Saturday, October 25, 2008

End of Season


In my life lately there have been a lot of endings. The time change is around the corner, days get dark so early already, the leaves are starting to pile up, right along side last years leaves that are still waiting to be raked. The days without a jacket and slip on sandals are done and I am digging through the cedar chest to find sweaters that I still like. I don't really know why I put stuff in there. The next year I am always thinking....what on earth was I thinking...

Today I took a little reflection time. It is a particularly hectic week and I have lots of deadlines and activities this week. It is always at this point I put my head down and try to move through as much as I can as quickly as I can. While this sounds good, I find I get very crispy somewhere along the way and those who know me best run for cover. So, I thought I would do us all a favor and rest up a little today to re-center myself. By the way, when one wishes to re-center one's self I highly recommend mindless television. It requires absolutely nothing, can be slept through with ease and in the end you just end up feeling like you are at least superior to what you just watched.

But I digress. My thoughts today are filled with death. Sounds joyful, doesn't it? I am not pondering my own, I am thinking a bit about those who I love who have died. Those who I do not know but have come to know through others who have died and even a little about what my feelings about death ought to be. It's a natural part of life, it is one of the two things I am told are absolutes: death and taxes. Who wants to ponder taxes?! I understand grief, we invest a great deal into the lives of the people we love. They not only live as themselves, they live with part of us in their make up. We live with part of them in ours. When they are gone, there is no recovering that part, it is gone too. You can't loose a portion of yourself without pain. I have had doctors tell me after surgery to remove a body part or two that I would have discomfort, but I can assure you that was pain.
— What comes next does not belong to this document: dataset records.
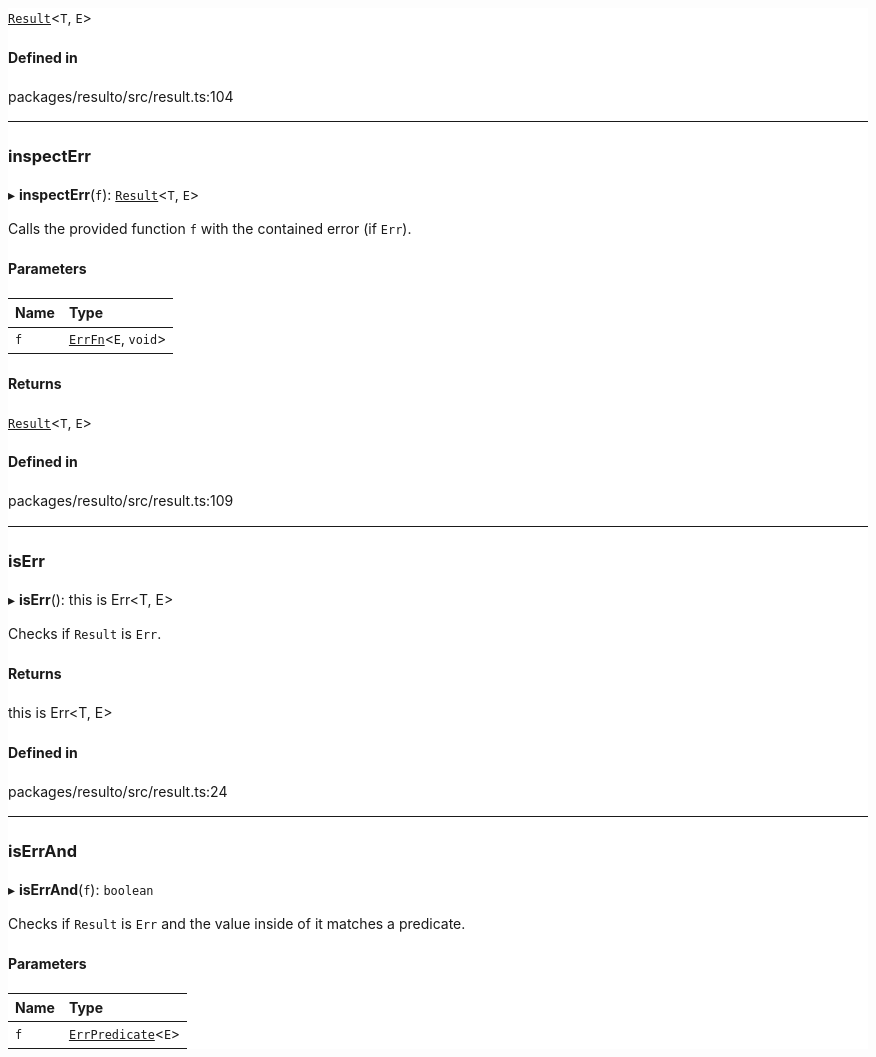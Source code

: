 [`Result`](Result.md)<`T`, `E`\>

#### Defined in

packages/resulto/src/result.ts:104

___

### inspectErr

▸ **inspectErr**(`f`): [`Result`](Result.md)<`T`, `E`\>

Calls the provided function `f` with the contained error (if `Err`).

#### Parameters

| Name | Type |
| :------ | :------ |
| `f` | [`ErrFn`](../modules.md#errfn)<`E`, `void`\> |

#### Returns

[`Result`](Result.md)<`T`, `E`\>

#### Defined in

packages/resulto/src/result.ts:109

___

### isErr

▸ **isErr**(): this is Err<T, E\>

Checks if `Result` is `Err`.

#### Returns

this is Err<T, E\>

#### Defined in

packages/resulto/src/result.ts:24

___

### isErrAnd

▸ **isErrAnd**(`f`): `boolean`

Checks if `Result` is `Err` and the value inside of it matches a predicate.

#### Parameters

| Name | Type |
| :------ | :------ |
| `f` | [`ErrPredicate`](../modules.md#errpredicate)<`E`\> |
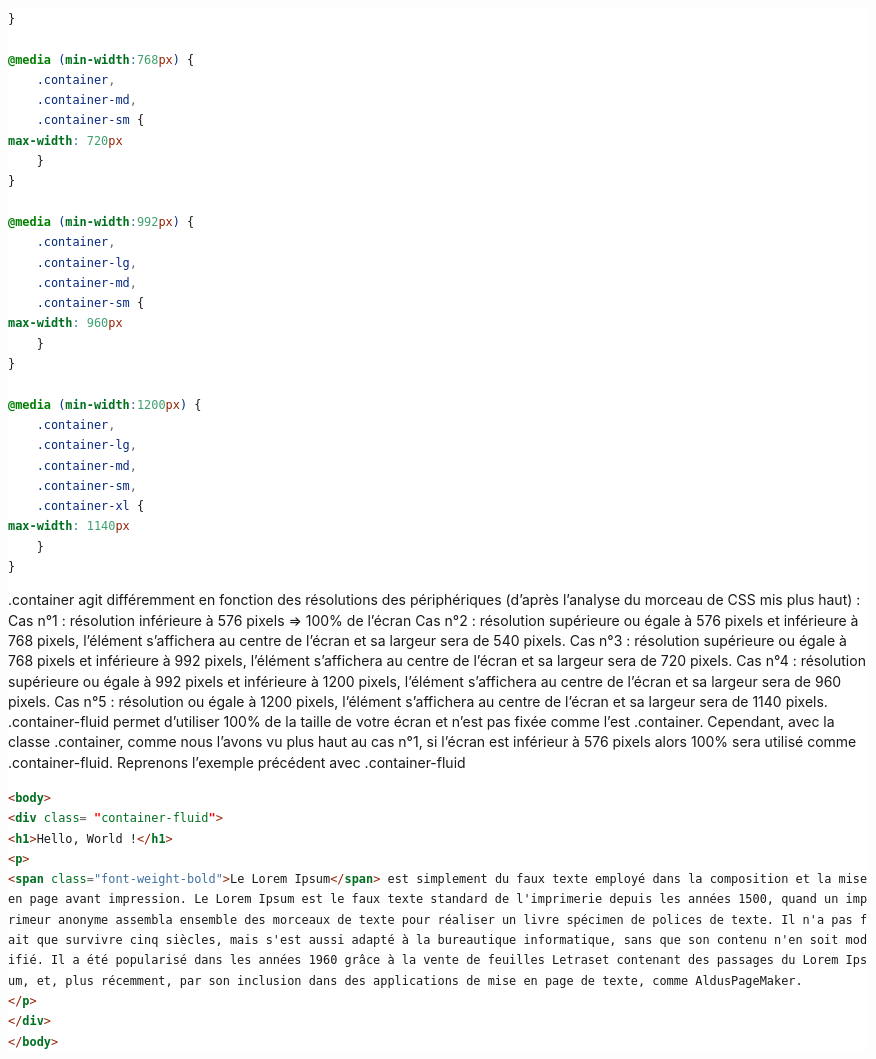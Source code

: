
 ```css
}

@media (min-width:768px) {
    .container,
    .container-md,
    .container-sm {
max-width: 720px
    }
}

@media (min-width:992px) {
    .container,
    .container-lg,
    .container-md,
    .container-sm {
max-width: 960px
    }
}

@media (min-width:1200px) {
    .container,
    .container-lg,
    .container-md,
    .container-sm,
    .container-xl {
max-width: 1140px
    }
}
```
.container agit différemment en fonction des résolutions des périphériques (d’après l’analyse du morceau de CSS mis plus haut) :
Cas n°1 : résolution inférieure à 576 pixels => 100% de l’écran
Cas n°2 : résolution supérieure ou égale à 576 pixels et inférieure à 768 pixels, l’élément s’affichera au centre de l’écran et sa largeur sera de 540 pixels.
Cas n°3 : résolution supérieure ou égale à 768 pixels et inférieure à 992 pixels, l’élément s’affichera au centre de l’écran et sa largeur sera de 720 pixels.
Cas n°4 : résolution supérieure ou égale à 992 pixels et inférieure à 1200 pixels, l’élément s’affichera au centre de l’écran et sa largeur sera de 960 pixels.
Cas n°5 : résolution ou égale à 1200 pixels, l’élément s’affichera au centre de l’écran et sa largeur sera de 1140 pixels.
.container-fluid permet d’utiliser 100% de la taille de votre écran et n’est pas fixée comme l’est .container.
Cependant, avec la classe .container, comme nous l’avons vu plus haut au cas n°1, si l’écran est inférieur à 576 pixels alors 100% sera utilisé comme .container-fluid.
Reprenons l’exemple précédent avec .container-fluid
```html
<body>
<div class= "container-fluid">
<h1>Hello, World !</h1>
<p>
<span class="font-weight-bold">Le Lorem Ipsum</span> est simplement du faux texte employé dans la composition et la mise en page avant impression. Le Lorem Ipsum est le faux texte standard de l'imprimerie depuis les années 1500, quand un imprimeur anonyme assembla ensemble des morceaux de texte pour réaliser un livre spécimen de polices de texte. Il n'a pas fait que survivre cinq siècles, mais s'est aussi adapté à la bureautique informatique, sans que son contenu n'en soit modifié. Il a été popularisé dans les années 1960 grâce à la vente de feuilles Letraset contenant des passages du Lorem Ipsum, et, plus récemment, par son inclusion dans des applications de mise en page de texte, comme AldusPageMaker.
</p>
</div>
</body>
```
Yet, if death is a given and we believe that to be absent from the body is to be present with God, why is death such a gloomy, bleak, depressing topic? Why has dying become almost shameful? Why, when we record the death of someone from cancer, do we also list how long they bravely battled the disease? Why does it make us so angry? Do we believe that death is punitive? A failure? A result of a heartless God who just couldn't be bothered to intervene? Do we believe that God is able to provide for us, even when our pain is great and our future expectations have just vanished? If not, then we are grieving much more than loss, we are grieving the smallness of our God.

Just to make you dizzy, let me counter all that with this: if death is inevitable and a natural part of life, why did God give us such a strong desire to live? In my father's last days, I remember the exchange between him and the hospice nurse. His sweatshirt was interfering with the IV line and she reached into a pocket, pulled out some scissors and tried to cut the cuff. He grabbed the scissors and said, you can't cut this, it's a good sweatshirt. I saw the light go off in his eyes when he realized that it didn't matter anymore about saving his clothing. It was a sad moment but it crystallized for me how very much my father wished to live. Why does everything in us cry out to live if we are supposed to realize that death is simply the doorway to eternity? It puzzles me greatly.

I didn't find any solutions today, but I found great peace in airing it all in God's presence. At times when it is all much too much for me, I have learned that peace comes not from answers as I have always thought, but from being allowed to say it all. God is so much bigger than I am, deeper than I am, wiser than I will ever be, dropping all my questions into His hands is enough. It's the release and the joy in giving it to Someone much more competent than I am, that gives me peace. Often I find, in the course of living, I come across answers to questions I dropped off years ago. Many I am still waiting for. Some answers come I wasn't even wise enough to ask. I think it doesn't matter nearly as much as the practice of being present.

Let's hope it was enough to keep me from getting too crispy and perhaps burning those around me. This season is passing, another one is coming, and in all we give thanks.